Each record must be output exactly and in full.
:: AVAILABLE DATA
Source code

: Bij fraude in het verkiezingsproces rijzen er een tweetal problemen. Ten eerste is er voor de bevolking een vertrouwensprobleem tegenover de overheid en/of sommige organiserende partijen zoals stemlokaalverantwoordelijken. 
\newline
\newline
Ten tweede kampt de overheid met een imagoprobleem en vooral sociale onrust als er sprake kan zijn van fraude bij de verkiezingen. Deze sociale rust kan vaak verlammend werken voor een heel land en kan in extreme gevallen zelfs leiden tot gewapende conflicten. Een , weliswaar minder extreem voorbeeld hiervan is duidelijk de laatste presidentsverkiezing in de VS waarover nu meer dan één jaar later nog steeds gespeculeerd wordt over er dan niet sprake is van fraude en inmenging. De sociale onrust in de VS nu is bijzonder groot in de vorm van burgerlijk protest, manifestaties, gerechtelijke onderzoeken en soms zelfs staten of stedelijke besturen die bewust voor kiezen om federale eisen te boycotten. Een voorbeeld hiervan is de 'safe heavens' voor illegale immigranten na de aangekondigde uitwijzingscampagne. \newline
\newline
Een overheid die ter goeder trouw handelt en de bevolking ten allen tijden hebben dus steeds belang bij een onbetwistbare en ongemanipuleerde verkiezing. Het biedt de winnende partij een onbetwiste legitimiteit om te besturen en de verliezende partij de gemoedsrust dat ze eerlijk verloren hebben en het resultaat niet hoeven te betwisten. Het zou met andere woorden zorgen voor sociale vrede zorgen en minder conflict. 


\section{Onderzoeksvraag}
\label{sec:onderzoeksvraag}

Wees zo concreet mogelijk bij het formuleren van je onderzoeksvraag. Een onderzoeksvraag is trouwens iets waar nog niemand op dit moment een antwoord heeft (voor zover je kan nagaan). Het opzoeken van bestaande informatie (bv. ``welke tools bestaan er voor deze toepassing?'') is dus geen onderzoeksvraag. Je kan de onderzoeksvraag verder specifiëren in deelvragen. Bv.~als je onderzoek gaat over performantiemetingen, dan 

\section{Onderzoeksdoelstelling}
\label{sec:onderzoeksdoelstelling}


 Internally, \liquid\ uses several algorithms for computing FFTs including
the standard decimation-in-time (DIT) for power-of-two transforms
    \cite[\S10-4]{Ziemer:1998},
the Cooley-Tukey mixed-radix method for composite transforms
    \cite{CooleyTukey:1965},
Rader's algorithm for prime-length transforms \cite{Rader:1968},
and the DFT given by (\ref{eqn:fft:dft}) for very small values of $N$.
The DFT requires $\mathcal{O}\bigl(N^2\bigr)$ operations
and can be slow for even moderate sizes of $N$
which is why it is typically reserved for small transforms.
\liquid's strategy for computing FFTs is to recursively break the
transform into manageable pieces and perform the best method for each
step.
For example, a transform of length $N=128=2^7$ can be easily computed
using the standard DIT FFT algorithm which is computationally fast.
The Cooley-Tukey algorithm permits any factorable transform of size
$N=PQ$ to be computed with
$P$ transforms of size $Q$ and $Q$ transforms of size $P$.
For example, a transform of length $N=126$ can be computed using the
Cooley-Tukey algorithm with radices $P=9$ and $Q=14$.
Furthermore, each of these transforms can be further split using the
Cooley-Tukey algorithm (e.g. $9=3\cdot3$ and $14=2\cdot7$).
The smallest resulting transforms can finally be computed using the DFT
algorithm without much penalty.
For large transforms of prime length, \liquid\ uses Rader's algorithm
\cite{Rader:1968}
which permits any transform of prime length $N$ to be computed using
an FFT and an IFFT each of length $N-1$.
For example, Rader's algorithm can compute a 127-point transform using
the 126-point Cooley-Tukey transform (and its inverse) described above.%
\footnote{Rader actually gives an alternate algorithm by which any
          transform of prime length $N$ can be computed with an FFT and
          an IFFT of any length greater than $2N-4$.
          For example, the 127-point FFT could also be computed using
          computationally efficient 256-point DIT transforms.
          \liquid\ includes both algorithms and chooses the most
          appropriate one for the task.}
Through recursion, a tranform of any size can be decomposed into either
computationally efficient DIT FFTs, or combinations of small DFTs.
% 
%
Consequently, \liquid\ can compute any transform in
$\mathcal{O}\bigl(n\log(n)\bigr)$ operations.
::::
RESPONSE BELOW:
Source code

: Bij fraude in het verkiezingsproces rijzen er een tweetal problemen. Ten eerste is er voor de bevolking een vertrouwensprobleem tegenover de overheid en/of sommige organiserende partijen zoals stemlokaalverantwoordelijken. 
\newline
\newline
Ten tweede kampt de overheid met een imagoprobleem en vooral sociale onrust als er sprake kan zijn van fraude bij de verkiezingen. Deze sociale rust kan vaak verlammend werken voor een heel land en kan in extreme gevallen zelfs leiden tot gewapende conflicten. Een , weliswaar minder extreem voorbeeld hiervan is duidelijk de laatste presidentsverkiezing in de VS waarover nu meer dan één jaar later nog steeds gespeculeerd wordt over er dan niet sprake is van fraude en inmenging. De sociale onrust in de VS nu is bijzonder groot in de vorm van burgerlijk protest, manifestaties, gerechtelijke onderzoeken en soms zelfs staten of stedelijke besturen die bewust voor kiezen om federale eisen te boycotten. Een voorbeeld hiervan is de 'safe heavens' voor illegale immigranten na de aangekondigde uitwijzingscampagne. \newline
\newline
Een overheid die ter goeder trouw handelt en de bevolking ten allen tijden hebben dus steeds belang bij een onbetwistbare en ongemanipuleerde verkiezing. Het biedt de winnende partij een onbetwiste legitimiteit om te besturen en de verliezende partij de gemoedsrust dat ze eerlijk verloren hebben en het resultaat niet hoeven te betwisten. Het zou met andere woorden zorgen voor sociale vrede zorgen en minder conflict. 


\section{Onderzoeksvraag}
\label{sec:onderzoeksvraag}

Wees zo concreet mogelijk bij het formuleren van je onderzoeksvraag. Een onderzoeksvraag is trouwens iets waar nog niemand op dit moment een antwoord heeft (voor zover je kan nagaan). Het opzoeken van bestaande informatie (bv. ``welke tools bestaan er voor deze toepassing?'') is dus geen onderzoeksvraag. Je kan de onderzoeksvraag verder specifiëren in deelvragen. Bv.~als je onderzoek gaat over performantiemetingen, dan 

\section{Onderzoeksdoelstelling}
\label{sec:onderzoeksdoelstelling}


 Internally, \liquid\ uses several algorithms for computing FFTs including
the standard decimation-in-time (DIT) for power-of-two transforms
    \cite[\S10-4]{Ziemer:1998},
the Cooley-Tukey mixed-radix method for composite transforms
    \cite{CooleyTukey:1965},
Rader's algorithm for prime-length transforms \cite{Rader:1968},
and the DFT given by (\ref{eqn:fft:dft}) for very small values of $N$.
The DFT requires $\mathcal{O}\bigl(N^2\bigr)$ operations
and can be slow for even moderate sizes of $N$
which is why it is typically reserved for small transforms.
\liquid's strategy for computing FFTs is to recursively break the
transform into manageable pieces and perform the best method for each
step.
For example, a transform of length $N=128=2^7$ can be easily computed
using the standard DIT FFT algorithm which is computationally fast.
The Cooley-Tukey algorithm permits any factorable transform of size
$N=PQ$ to be computed with
$P$ transforms of size $Q$ and $Q$ transforms of size $P$.
For example, a transform of length $N=126$ can be computed using the
Cooley-Tukey algorithm with radices $P=9$ and $Q=14$.
Furthermore, each of these transforms can be further split using the
Cooley-Tukey algorithm (e.g. $9=3\cdot3$ and $14=2\cdot7$).
The smallest resulting transforms can finally be computed using the DFT
algorithm without much penalty.
For large transforms of prime length, \liquid\ uses Rader's algorithm
\cite{Rader:1968}
which permits any transform of prime length $N$ to be computed using
an FFT and an IFFT each of length $N-1$.
For example, Rader's algorithm can compute a 127-point transform using
the 126-point Cooley-Tukey transform (and its inverse) described above.%
\footnote{Rader actually gives an alternate algorithm by which any
          transform of prime length $N$ can be computed with an FFT and
          an IFFT of any length greater than $2N-4$.
          For example, the 127-point FFT could also be computed using
          computationally efficient 256-point DIT transforms.
          \liquid\ includes both algorithms and chooses the most
          appropriate one for the task.}
Through recursion, a tranform of any size can be decomposed into either
computationally efficient DIT FFTs, or combinations of small DFTs.
% 
%
Consequently, \liquid\ can compute any transform in
$\mathcal{O}\bigl(n\log(n)\bigr)$ operations.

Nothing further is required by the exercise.